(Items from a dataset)
● ● ● ● ●

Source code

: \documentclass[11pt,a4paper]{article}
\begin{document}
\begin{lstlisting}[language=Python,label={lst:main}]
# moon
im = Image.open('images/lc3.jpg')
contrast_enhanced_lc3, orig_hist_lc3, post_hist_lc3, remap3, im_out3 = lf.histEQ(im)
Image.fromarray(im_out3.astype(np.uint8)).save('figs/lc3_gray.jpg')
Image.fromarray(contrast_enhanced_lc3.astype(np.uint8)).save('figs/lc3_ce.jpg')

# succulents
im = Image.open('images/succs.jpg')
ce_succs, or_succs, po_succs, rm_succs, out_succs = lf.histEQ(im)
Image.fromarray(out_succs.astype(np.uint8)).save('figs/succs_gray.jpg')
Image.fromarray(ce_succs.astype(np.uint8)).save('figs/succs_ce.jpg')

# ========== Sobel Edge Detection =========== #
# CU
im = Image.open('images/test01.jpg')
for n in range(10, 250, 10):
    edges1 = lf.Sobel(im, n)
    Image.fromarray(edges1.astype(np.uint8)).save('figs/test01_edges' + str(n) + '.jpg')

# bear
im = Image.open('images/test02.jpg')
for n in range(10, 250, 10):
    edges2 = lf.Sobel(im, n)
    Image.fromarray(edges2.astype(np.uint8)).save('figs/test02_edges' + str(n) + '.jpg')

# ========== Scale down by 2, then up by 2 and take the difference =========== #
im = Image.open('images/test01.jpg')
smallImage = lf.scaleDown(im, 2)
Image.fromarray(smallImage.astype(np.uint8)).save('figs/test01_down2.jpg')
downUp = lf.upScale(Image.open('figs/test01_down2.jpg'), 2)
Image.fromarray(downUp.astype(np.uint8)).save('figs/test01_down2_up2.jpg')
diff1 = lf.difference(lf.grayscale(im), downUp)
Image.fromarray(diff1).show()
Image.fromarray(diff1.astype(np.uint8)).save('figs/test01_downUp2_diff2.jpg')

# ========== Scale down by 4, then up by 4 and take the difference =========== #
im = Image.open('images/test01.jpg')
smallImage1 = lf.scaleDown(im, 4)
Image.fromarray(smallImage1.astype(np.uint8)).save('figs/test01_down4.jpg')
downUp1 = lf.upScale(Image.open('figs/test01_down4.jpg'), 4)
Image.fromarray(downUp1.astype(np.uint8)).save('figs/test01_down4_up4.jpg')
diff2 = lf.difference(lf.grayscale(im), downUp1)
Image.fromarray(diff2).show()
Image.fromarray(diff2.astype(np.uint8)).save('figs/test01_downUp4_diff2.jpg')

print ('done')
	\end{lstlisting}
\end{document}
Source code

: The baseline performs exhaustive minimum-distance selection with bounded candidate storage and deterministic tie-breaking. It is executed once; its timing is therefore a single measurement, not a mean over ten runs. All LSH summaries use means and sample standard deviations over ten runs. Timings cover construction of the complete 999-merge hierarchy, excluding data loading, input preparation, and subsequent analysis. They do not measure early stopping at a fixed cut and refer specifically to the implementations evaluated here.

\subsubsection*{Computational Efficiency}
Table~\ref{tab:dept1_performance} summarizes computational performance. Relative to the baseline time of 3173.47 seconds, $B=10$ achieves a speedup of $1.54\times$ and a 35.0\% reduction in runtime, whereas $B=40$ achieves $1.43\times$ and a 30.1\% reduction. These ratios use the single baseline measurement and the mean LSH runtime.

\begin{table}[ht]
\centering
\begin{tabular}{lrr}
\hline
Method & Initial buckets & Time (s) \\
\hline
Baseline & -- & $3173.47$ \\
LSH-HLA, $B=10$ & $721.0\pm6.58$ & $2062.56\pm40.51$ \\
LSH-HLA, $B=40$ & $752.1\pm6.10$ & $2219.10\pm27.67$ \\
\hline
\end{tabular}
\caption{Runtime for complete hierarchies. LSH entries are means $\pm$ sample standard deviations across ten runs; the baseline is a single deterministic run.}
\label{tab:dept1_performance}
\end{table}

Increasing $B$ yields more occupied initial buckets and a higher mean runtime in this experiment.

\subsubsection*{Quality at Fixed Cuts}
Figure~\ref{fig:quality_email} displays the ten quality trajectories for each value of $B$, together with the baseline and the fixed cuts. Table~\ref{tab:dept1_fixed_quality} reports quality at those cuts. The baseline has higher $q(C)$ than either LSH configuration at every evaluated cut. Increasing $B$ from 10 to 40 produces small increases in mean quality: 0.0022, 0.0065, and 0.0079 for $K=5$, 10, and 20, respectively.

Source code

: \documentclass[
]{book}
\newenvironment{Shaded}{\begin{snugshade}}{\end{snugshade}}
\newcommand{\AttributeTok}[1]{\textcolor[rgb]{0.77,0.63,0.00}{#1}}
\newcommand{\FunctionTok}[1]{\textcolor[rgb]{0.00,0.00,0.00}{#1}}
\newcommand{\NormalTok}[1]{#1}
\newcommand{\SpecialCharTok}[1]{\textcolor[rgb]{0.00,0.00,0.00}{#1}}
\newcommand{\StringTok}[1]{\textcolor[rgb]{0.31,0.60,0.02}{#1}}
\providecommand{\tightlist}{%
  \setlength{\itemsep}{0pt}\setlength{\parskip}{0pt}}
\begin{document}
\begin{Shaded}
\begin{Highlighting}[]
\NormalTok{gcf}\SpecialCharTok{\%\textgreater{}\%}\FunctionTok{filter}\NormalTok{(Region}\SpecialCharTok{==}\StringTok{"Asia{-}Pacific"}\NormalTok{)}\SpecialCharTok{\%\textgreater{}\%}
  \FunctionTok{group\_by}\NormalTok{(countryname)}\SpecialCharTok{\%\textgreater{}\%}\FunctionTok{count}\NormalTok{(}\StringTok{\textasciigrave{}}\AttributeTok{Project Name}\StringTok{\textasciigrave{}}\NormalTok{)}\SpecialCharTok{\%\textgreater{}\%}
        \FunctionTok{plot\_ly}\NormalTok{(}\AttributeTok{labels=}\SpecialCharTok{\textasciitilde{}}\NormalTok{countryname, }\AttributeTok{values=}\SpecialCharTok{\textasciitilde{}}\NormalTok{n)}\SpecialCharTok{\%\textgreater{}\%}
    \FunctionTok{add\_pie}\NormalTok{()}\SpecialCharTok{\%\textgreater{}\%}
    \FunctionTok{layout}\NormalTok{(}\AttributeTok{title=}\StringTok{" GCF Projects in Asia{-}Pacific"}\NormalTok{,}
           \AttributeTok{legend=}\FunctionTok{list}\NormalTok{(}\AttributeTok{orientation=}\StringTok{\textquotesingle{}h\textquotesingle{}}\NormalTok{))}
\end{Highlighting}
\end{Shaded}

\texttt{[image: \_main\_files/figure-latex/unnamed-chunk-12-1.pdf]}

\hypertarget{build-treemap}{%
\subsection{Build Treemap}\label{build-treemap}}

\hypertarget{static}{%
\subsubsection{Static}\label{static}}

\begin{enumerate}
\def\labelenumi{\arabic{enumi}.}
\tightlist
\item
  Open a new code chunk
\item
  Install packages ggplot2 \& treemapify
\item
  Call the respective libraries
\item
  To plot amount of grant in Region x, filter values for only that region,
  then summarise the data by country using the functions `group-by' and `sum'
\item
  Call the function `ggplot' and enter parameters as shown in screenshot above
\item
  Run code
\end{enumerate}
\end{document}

● ● ● ● ●

- **ACTIVITY**:
If a line in the entries above has the word "static", copy it.

- **TASK RESPONSE**:
\hypertarget{static}{%
\subsubsection{Static}\label{static}}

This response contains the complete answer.